Com as debilidades estratégicas com que os sindicatos partiram para esta luta, o Governo delas se aproveitou, para voltar a opinião pública contra a greve e os seus proponentes.
Se Costa obtiver uma maioria absoluta, ficará com uma enorme dívida de gratidão para com Pardal Henriques e para com o Sindicato dos Motoristas de Matérias Perigosas.
O Governo “socialista”, astuto, sacrificou a ética das convicções à ética da “responsabilidade” e aproveitou todos os erros praticados pelos sindicatos para usar uma estratégia musculada, não olhou a meios para atingir fins, chegando ao cúmulo de atentar contra a lei da greve com a definição de serviços mínimos (máximos), que em alguns sectores chegaram aos 100%, na mais grave violação da lei da greve de que há memória. Com uma requisição civil militarizada.

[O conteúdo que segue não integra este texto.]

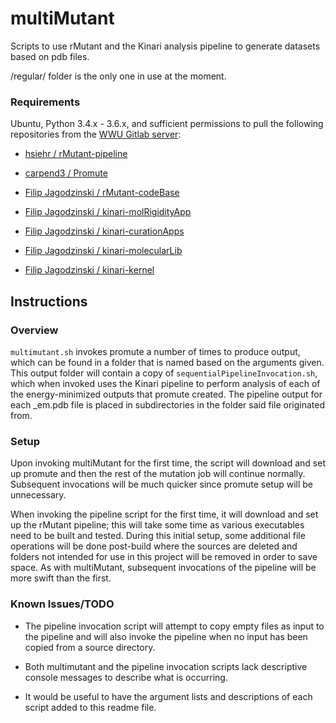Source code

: # multiMutant

Scripts to use rMutant and the Kinari analysis pipeline to generate datasets based on pdb files.

/regular/ folder is the only one in use at the moment.

### Requirements

Ubuntu, Python 3.4.x - 3.6.x, and sufficient permissions to pull the following repositories from the [WWU Gitlab server](https://gitlab.cs.wwu.edu/):

- [hsiehr /  rMutant-pipeline](https://gitlab.cs.wwu.edu/hsiehr/rMutant-pipeline)

- [carpend3 /  Promute](https://gitlab.cs.wwu.edu/carpend3/promute)

- [Filip Jagodzinski /  rMutant-codeBase](https://gitlab.cs.wwu.edu/jagodzf/rMutant-codeBase)

- [ Filip Jagodzinski /  kinari-molRigidityApp](https://gitlab.cs.wwu.edu/jagodzf/kinari-molRigidityApp)

- [Filip Jagodzinski /  kinari-curationApps](https://gitlab.cs.wwu.edu/jagodzf/kinari-curationApps)

- [ Filip Jagodzinski /  kinari-molecularLib](https://gitlab.cs.wwu.edu/jagodzf/kinari-molecularLib)

- [ Filip Jagodzinski /  kinari-kernel](https://gitlab.cs.wwu.edu/jagodzf/kinari-kernel)

## Instructions

### Overview

`multimutant.sh` invokes promute a number of times to produce output, which can be found in a folder that is named based on the arguments given. This output folder will contain a copy of `sequentialPipelineInvocation.sh`, which when invoked uses the Kinari pipeline to perform analysis of each of the energy-minimized outputs that promute created. The pipeline output for each _em.pdb file is placed in subdirectories in the folder said file originated from.



### Setup

Upon invoking multiMutant for the first time, the script will download and set up promute and then the rest of the mutation job will continue normally. Subsequent invocations will be much quicker since promute setup will be unnecessary.

When invoking the pipeline script for the first time, it will download and set up the rMutant pipeline; this will take some time as various executables need to be built and tested. During this initial setup, some additional file operations will be done post-build where the sources are deleted and folders not intended for use in this project will be removed in order to save space. As with multiMutant, subsequent invocations of the pipeline will be more swift than the first.



### Known Issues/TODO

- The pipeline invocation script will attempt to copy empty files as input to the pipeline and will also invoke the pipeline when no input has been copied from a source directory.

- Both multimutant and the pipeline invocation scripts lack descriptive console messages to describe what is occurring.
- It would be useful to have the argument lists and descriptions of each script added to this readme file.
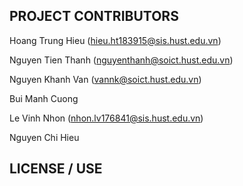 ## PROJECT CONTRIBUTORS

Hoang Trung Hieu (hieu.ht183915@sis.hust.edu.vn)

Nguyen Tien Thanh (nguyenthanh@soict.hust.edu.vn)

Nguyen Khanh Van (vannk@soict.hust.edu.vn)

Bui Manh Cuong

Le Vinh Nhon (nhon.lv176841@sis.hust.edu.vn)

Nguyen Chi Hieu

## LICENSE / USE
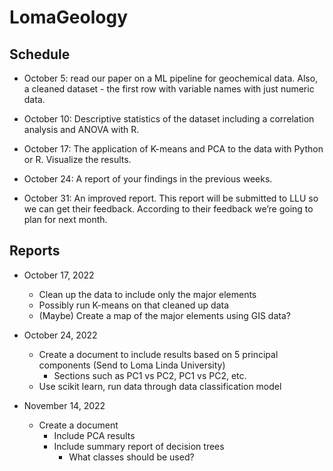 # LomaGeology

## Schedule
 - October 5: read our paper on a ML pipeline for geochemical data. Also, a cleaned dataset - the first row with variable names with just numeric data. 
 
- October 10: Descriptive statistics of the dataset including a correlation analysis and ANOVA with R. 
 
- October 17: The application of K-means and PCA to the data with Python or R. Visualize the results. 
 
- October 24: A report of your findings in the previous weeks. 
 
- October 31: An improved report. This report will be submitted to LLU so we can get their feedback. According to their feedback we’re going to plan for next month.

## Reports
- October 17, 2022
    - Clean up the data to include only the major elements
    - Possibly run K-means on that cleaned up data
    - (Maybe) Create a map of the major elements using GIS data?

- October 24, 2022
    - Create a document to include results based on 5 principal components (Send to Loma Linda University)
        - Sections such as PC1 vs PC2, PC1 vs PC2, etc.
    - Use scikit learn, run data through data classification model

- November 14, 2022
    - Create a document
        - Include PCA results
        - Include summary report of decision trees
            - What classes should be used?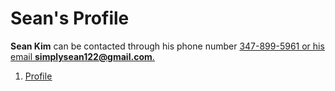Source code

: <h1>Sean's Profile</h1>
<strong>Sean Kim</strong> can be contacted through his phone number <u>347-899-5961<u> or his email <strong>simplysean122@gmail.com</strong>.
<ol>
  <li><a href="https://www.istockphoto.com/photos/watermelon">Profile</a></li>
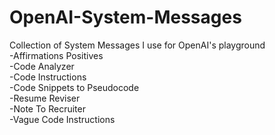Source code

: # OpenAI-System-Messages
Collection of System Messages I use for OpenAI's playground  
-Affirmations Positives  
-Code Analyzer  
-Code Instructions  
-Code Snippets to Pseudocode  
-Resume Reviser  
-Note To Recruiter  
-Vague Code Instructions  


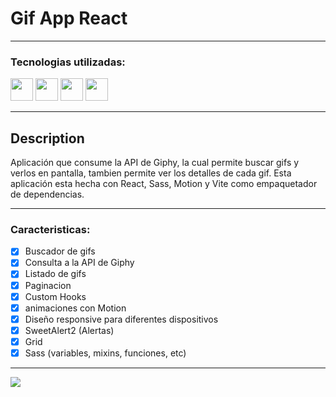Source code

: # Gif App React

---

### Tecnologias utilizadas:

<img src="https://i.imgur.com/NKvg8Lb.png" width='36px' > <img src="https://i.imgur.com/AzUYNSu.png" width='36px' > <img src="https://i.imgur.com/FvzmpoY.png" width='36px' > <img src="https://i.imgur.com/wl2RM5k.png" width='36px' >

---

## Description

Aplicación que consume la API de Giphy, la cual permite buscar gifs y verlos en pantalla, tambien
permite ver los detalles de cada gif. Esta aplicación esta
hecha con React, Sass, Motion y Vite como empaquetador de dependencias.

---

### Caracteristicas:

- [x] Buscador de gifs
- [x] Consulta a la API de Giphy
- [x] Listado de gifs
- [x] Paginacion
- [x] Custom Hooks
- [x] animaciones con Motion
- [x] Diseño responsive para diferentes dispositivos
- [x] SweetAlert2 (Alertas)
- [x] Grid
- [x] Sass (variables, mixins, funciones, etc)

---

![](https://i.imgur.com/659mTVi.jpg)


 
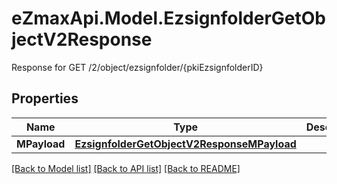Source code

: # eZmaxApi.Model.EzsignfolderGetObjectV2Response
Response for GET /2/object/ezsignfolder/{pkiEzsignfolderID}

## Properties

Name | Type | Description | Notes
------------ | ------------- | ------------- | -------------
**MPayload** | [**EzsignfolderGetObjectV2ResponseMPayload**](EzsignfolderGetObjectV2ResponseMPayload.md) |  | 

[[Back to Model list]](../README.md#documentation-for-models) [[Back to API list]](../README.md#documentation-for-api-endpoints) [[Back to README]](../README.md)


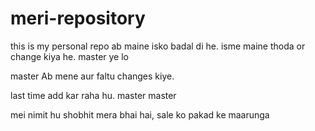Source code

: # meri-repository
this is my personal repo
ab maine isko badal di he.
isme maine thoda or change kiya he.
master
ye lo

 master
Ab mene aur faltu changes kiye.

last time add kar raha hu.
master
master

mei nimit hu shobhit mera bhai hai, sale ko pakad ke maarunga

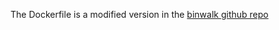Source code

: The Dockerfile is a modified version in the [binwalk github repo](https://github.com/ReFirmLabs/binwalk/blob/v2.3.4/Dockerfile)

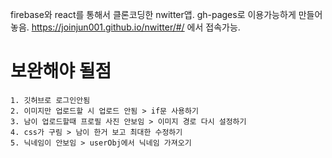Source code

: firebase와 react를 통해서 클론코딩한 nwitter앱.
gh-pages로 이용가능하게 만들어놓음.
https://joinjun001.github.io/nwitter/#/ 에서 접속가능.

# 보완해야 될점

    1. 깃허브로 로그인안됨
    2. 이미지만 업로드할 시 업로드 안됨 > if문 사용하기
    3. 남이 업로드할때 프로필 사진 안보임 > 이미지 경로 다시 설정하기
    4. css가 구림 > 남이 한거 보고 최대한 수정하기
    5. 닉네임이 안보임 > userObj에서 닉네임 가져오기

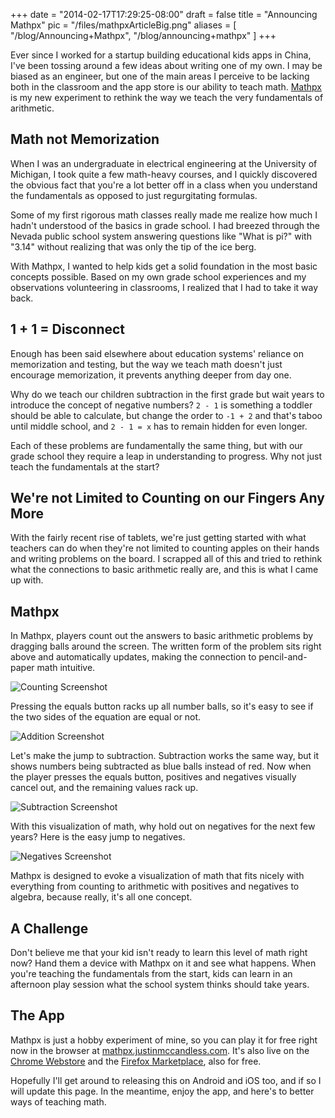 
+++
date = "2014-02-17T17:29:25-08:00"
draft = false
title = "Announcing Mathpx"
pic = "/files/mathpxArticleBig.png"
aliases = [
  "/blog/Announcing+Mathpx",
  "/blog/announcing+mathpx"
]
+++

<p>Ever since I worked for a startup building educational kids apps in China, I've been tossing around a few ideas about writing one of my own.  I may be biased as an engineer, but one of the main areas I perceive to be lacking both in the classroom and the app store is our ability to teach math.  <a href="http://mathpx.justinmccandless.com">Mathpx</a> is my new experiment to rethink the way we teach the very fundamentals of arithmetic.</p>

<h2 id="mathnotmemorization">Math not Memorization</h2>

<p>When I was an undergraduate in electrical engineering at the University of Michigan, I took quite a few math-heavy courses, and I quickly discovered the obvious fact that you're a lot better off in a class when you understand the fundamentals as opposed to just regurgitating formulas.</p>

<p>Some of my first rigorous math classes really made me realize how much I hadn't understood of the basics in grade school.  I had breezed through the Nevada public school system answering questions like "What is pi?" with "3.14" without realizing that was only the tip of the ice berg.</p>

<p>With Mathpx, I wanted to help kids get a solid foundation in the most basic concepts possible.  Based on my own grade school experiences and my observations volunteering in classrooms, I realized that I had to take it way back.</p>

<h2 id="11disconnect">1 + 1 = Disconnect</h2>

<p>Enough has been said elsewhere about education systems' reliance on memorization and testing, but the way we teach math doesn't just encourage memorization, it prevents anything deeper from day one.</p>

<p>Why do we teach our children subtraction in the first grade but wait years to introduce the concept of negative numbers?  <code>2 - 1</code> is something a toddler should be able to calculate, but change the order to <code>-1 + 2</code> and that's taboo until middle school, and <code>2 - 1 = x</code> has to remain hidden for even longer.</p>

<p>Each of these problems are fundamentally the same thing, but with our grade school they require a leap in understanding to progress.  Why not just teach the fundamentals at the start?</p>

<h2 id="exitpaperfingersandapplesenteracomputer">We're not Limited to Counting on our Fingers Any More</h2>

<p>With the fairly recent rise of tablets, we're just getting started with what teachers can do when they're not limited to counting apples on their hands and writing problems on the board.  I scrapped all of this and tried to rethink what the connections to basic arithmetic really are, and this is what I came up with.</p>

<h2 id="mathpx">Mathpx</h2>

<p>In Mathpx, players count out the answers to basic arithmetic problems by dragging balls around the screen.  The written form of the problem sits right above and automatically updates, making the connection to pencil-and-paper math intuitive.</p>

<p><img src="http://www.justinmccandless.com/files/mathpx1.gif" alt="Counting Screenshot" title="" /></p>

<p>Pressing the equals button racks up all number balls, so it's easy to see if the two sides of the equation are equal or not.</p>

<p><img src="http://www.justinmccandless.com/files/mathpx2.gif" alt="Addition Screenshot" title="" /></p>

<p>Let's make the jump to subtraction.  Subtraction works the same way, but it shows numbers being subtracted as blue balls instead of red.  Now when the player presses the equals button, positives and negatives visually cancel out, and the remaining values rack up.</p>

<p><img src="http://www.justinmccandless.com/files/mathpx3.gif" alt="Subtraction Screenshot" title="" /></p>

<p>With this visualization of math, why hold out on negatives for the next few years?  Here is the easy jump to negatives.</p>

<p><img src="http://www.justinmccandless.com/files/mathpx4.gif" alt="Negatives Screenshot" title="" /></p>

<p>Mathpx is designed to evoke a visualization of math that fits nicely with everything from counting to arithmetic with positives and negatives to algebra, because really, it's all one concept.</p>

<h2 id="thechallenge">A Challenge</h2>

<p>Don't believe me that your kid isn't ready to learn this level of math right now?  Hand them a device with Mathpx on it and see what happens.  When you're teaching the fundamentals from the start, kids can learn in an afternoon play session what the school system thinks should take years.</p>

<h2 id="getit">The App</h2>

<p>Mathpx is just a hobby experiment of mine, so you can play it for free right now in the browser at <a href="http://mathpx.justinmccandless.com">mathpx.justinmccandless.com</a>.  It's also live on the <a href="https://chrome.google.com/webstore/detail/mathpx/eopjfmdjkjcmapcgkobjfibcmlepehin?authuser=1">Chrome Webstore</a> and the <a href="https://marketplace.firefox.com/app/mathpx/">Firefox Marketplace</a>, also for free.</p>

<p>Hopefully I'll get around to releasing this on Android and iOS too, and if so I will update this page.  In the meantime, enjoy the app, and here's to better ways of teaching math.</p>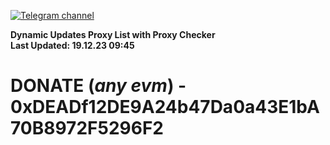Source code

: [![Telegram channel](https://img.shields.io/endpoint?url=https://runkit.io/damiankrawczyk/telegram-badge/branches/master?url=https://t.me/n4z4v0d)](https://t.me/n4z4v0d) 

**Dynamic Updates Proxy List with Proxy Checker**  
**Last Updated: 19.12.23 09:45**

# DONATE (_any evm_) - 0xDEADf12DE9A24b47Da0a43E1bA70B8972F5296F2
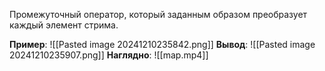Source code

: Промежуточный оператор, который заданным образом преобразует каждый элемент стрима.

**Пример**:
![[Pasted image 20241210235842.png]]
**Вывод**:
![[Pasted image 20241210235907.png]]
**Наглядно**:
![[map.mp4]]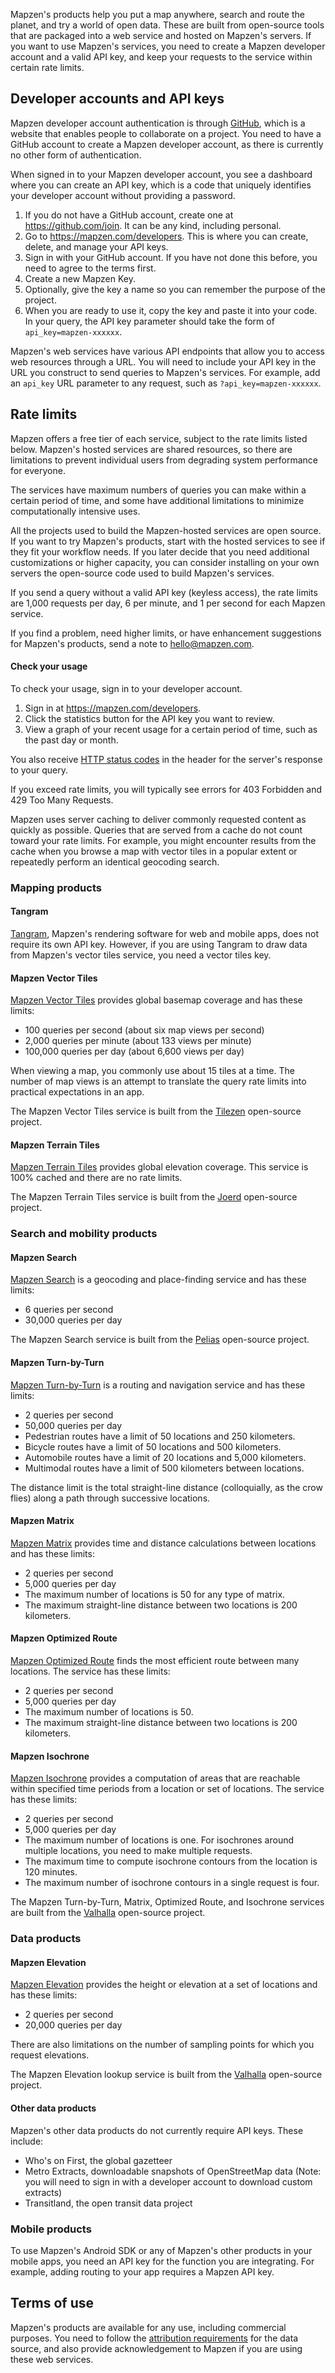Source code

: Mapzen's products help you put a map anywhere, search and route the planet, and try a world of open data. These are built from open-source tools that are packaged into a web service and hosted on Mapzen's servers. If you want to use Mapzen's services, you need to create a Mapzen developer account and a valid API key, and keep your requests to the service within certain rate limits.

## Developer accounts and API keys

Mapzen developer account authentication is through [GitHub](https://github.com), which is a website that enables people to collaborate on a project. You need to have a GitHub account to create a Mapzen developer account, as there is currently no other form of authentication.

When signed in to your Mapzen developer account, you see a dashboard where you can create an API key, which is a code that uniquely identifies your developer account without providing a password.

1. If you do not have a GitHub account, create one at https://github.com/join. It can be any kind, including personal.
2. Go to https://mapzen.com/developers. This is where you can create, delete, and manage your API keys.
3. Sign in with your GitHub account. If you have not done this before, you need to agree to the terms first.
4. Create a new Mapzen Key.
5. Optionally, give the key a name so you can remember the purpose of the project.
6. When you are ready to use it, copy the key and paste it into your code. In your query, the API key parameter should take the form of `api_key=mapzen-xxxxxx`.

Mapzen's web services have various API endpoints that allow you to access web resources through a URL. You will need to include your API key in the URL you construct to send queries to Mapzen's services. For example, add an `api_key` URL parameter to any request, such as `?api_key=mapzen-xxxxxx`.

## Rate limits
Mapzen offers a free tier of each service, subject to the rate limits listed below. Mapzen's hosted services are shared resources, so there are limitations to prevent individual users from degrading system performance for everyone.

The services have maximum numbers of queries you can make within a certain period of time, and some have additional limitations to minimize computationally intensive uses.

All the projects used to build the Mapzen-hosted services are open source. If you want to try Mapzen's products, start with the hosted services to see if they fit your workflow needs. If you later decide that you need additional customizations or higher capacity, you can consider installing on your own servers the open-source code used to build Mapzen's services.

If you send a query without a valid API key (keyless access), the rate limits are 1,000 requests per day, 6 per minute, and 1 per second for each Mapzen service.

If you find a problem, need higher limits, or have enhancement suggestions for Mapzen's products, send a note to hello@mapzen.com.

#### Check your usage

To check your usage, sign in to your developer account.

1. Sign in at https://mapzen.com/developers.
2. Click the statistics button for the API key you want to review.
3. View a graph of your recent usage for a certain period of time, such as the past day or month.

You also receive [HTTP status codes](https://en.wikipedia.org/wiki/List_of_HTTP_status_codes) in the header for the server's response to your query.

If you exceed rate limits, you will typically see errors for 403 Forbidden and 429 Too Many Requests.

Mapzen uses server caching to deliver commonly requested content as quickly as possible. Queries that are served from a cache do not count toward your rate limits. For example, you might encounter results from the cache when you browse a map with vector tiles in a popular extent or repeatedly perform an identical geocoding search.

### Mapping products

#### Tangram

[Tangram](https://mapzen.com/documentation/tangram/), Mapzen's rendering software for web and mobile apps, does not require its own API key. However, if you are using Tangram to draw data from Mapzen's vector tiles service, you need a vector tiles key.

#### Mapzen Vector Tiles

[Mapzen Vector Tiles](https://mapzen.com/documentation/vector-tiles/) provides global basemap coverage and has these limits:

- 100 queries per second (about six map views per second)
- 2,000 queries per minute (about 133 views per minute)
- 100,000 queries per day (about 6,600 views per day)

When viewing a map, you commonly use about 15 tiles at a time. The number of map views is an attempt to translate the query rate limits into practical expectations in an app.

The Mapzen Vector Tiles service is built from the [Tilezen](https://github.com/tilezen) open-source project.

#### Mapzen Terrain Tiles

[Mapzen Terrain Tiles](https://mapzen.com/documentation/terrain-tiles/) provides global elevation coverage. This service is 100% cached and there are no rate limits.

The Mapzen Terrain Tiles service is built from the [Joerd](https://github.com/tilezen/joerd) open-source project.

### Search and mobility products

#### Mapzen Search

[Mapzen Search](https://mapzen.com/documentation/search/) is a geocoding and place-finding service and has these limits:

- 6 queries per second
- 30,000 queries per day

The Mapzen Search service is built from the [Pelias](https://github.com/pelias) open-source project.

#### Mapzen Turn-by-Turn

[Mapzen Turn-by-Turn](https://mapzen.com/documentation/turn-by-turn/) is a routing and navigation service and has these limits:

- 2 queries per second
- 50,000 queries per day
- Pedestrian routes have a limit of 50 locations and 250 kilometers.
- Bicycle routes have a limit of 50 locations and 500 kilometers.
- Automobile routes have a limit of 20 locations and 5,000 kilometers.
- Multimodal routes have a limit of 500 kilometers between locations.

The distance limit is the total straight-line distance (colloquially, as the crow flies) along a path through successive locations.

#### Mapzen Matrix

[Mapzen Matrix](https://mapzen.com/documentation/matrix/) provides time and distance calculations between locations and has these limits:

- 2 queries per second
- 5,000 queries per day
- The maximum number of locations is 50 for any type of matrix.
- The maximum straight-line distance between two locations is 200 kilometers.

#### Mapzen Optimized Route

[Mapzen Optimized Route](https://mapzen.com/documentation/optimized/) finds the most efficient route between many locations. The service has these limits:

- 2 queries per second
- 5,000 queries per day
- The maximum number of locations is 50.
- The maximum straight-line distance between two locations is 200 kilometers.

#### Mapzen Isochrone

[Mapzen Isochrone](https://mapzen.com/documentation/mobility/isochrone/api-reference/) provides a computation of areas that are reachable within specified time periods from a location or set of locations. The service has these limits:

- 2 queries per second
- 5,000 queries per day
- The maximum number of locations is one. For isochrones around multiple locations, you need to make multiple requests.
- The maximum time to compute isochrone contours from the location is 120 minutes.
- The maximum number of isochrone contours in a single request is four.

The Mapzen Turn-by-Turn, Matrix, Optimized Route, and Isochrone services are built from the [Valhalla](https://github.com/valhalla) open-source project.

### Data products

#### Mapzen Elevation

[Mapzen Elevation](https://mapzen.com/documentation/elevation/) provides the height or elevation at a set of locations and has these limits:

- 2 queries per second
- 20,000 queries per day

There are also limitations on the number of sampling points for which you request elevations.

The Mapzen Elevation lookup service is built from the [Valhalla](https://github.com/valhalla) open-source project.

#### Other data products

Mapzen's other data products do not currently require API keys. These include:

- Who's on First, the global gazetteer
- Metro Extracts, downloadable snapshots of OpenStreetMap data (Note: you will need to sign in with a developer account to download custom extracts)
- Transitland, the open transit data project

### Mobile products

To use Mapzen's Android SDK or any of Mapzen's other products in your mobile apps, you need an API key for the function you are integrating. For example, adding routing to your app requires a Mapzen API key.

## Terms of use

Mapzen's products are available for any use, including commercial purposes. You need to follow the [attribution requirements](https://mapzen.com/rights/) for the data source, and also provide acknowledgement to Mapzen if you are using these web services.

Se fosse um governo da direita a exercer tamanha violência, qual não seria a reação enérgica e violenta do PS e do seu líder contra a violação de um direito sagrado dos trabalhadores?
Mas António Costa, apavorado com a hipótese de repetição do clamoroso falhanço governamental na greve anterior, preparou-se não para uma greve, mas para uma guerra contra ela.
A reação das centrais sindicais, (UGT e CGTP), primeiro pelo silêncio, e depois com uma reação timorata, constitui uma das páginas mais negras do movimento sindical. Ao permitirem, de uma forma negligente e cúmplice, a violação do direito à greve, a UGT e a CGTP perderam toda a moral e legitimidade, quando violações desta natureza se repetirem.
O Governo, que funcionou primeiro como “pirómano”, para de seguida aparecer como “bombeiro”, apareceu pela voz tonitruante do ministro Pedro Nuno Santos a anunciar, de forma sucessiva, a celebração de dois acordos históricos.
Não ponho em causa que da primeira negociação resultaram benefícios efetivos para os trabalhadores, muitos dos quais integrando o caderno reivindicativo dos sindicatos em luta.
Mas que ninguém tenha dúvidas ou ilusões: os dois acordos só foram possíveis, quer no timing, quer nos conteúdos graças à luta, mesmo que errada e oportunista, de Pardal Henriques e do Sindicato dos Motoristas de Matérias Perigosas. Sem ela, a Antram continuaria com as suas manobras dilatórias e não se teria chegado aos valores remuneratórios, ao controlo efetivo do trabalho extraordinário abusivo e dos demais direitos conseguidos. E a perceção da opinião pública em relação aos motoristas continuaria a ser de vilões, o que com esta luta passou a ser entendido como vítimas de formas de exploração e até de escravatura, inaceitáveis no século XXI.
Nos “labirintos” desta greve todos seguiram caminhos errados.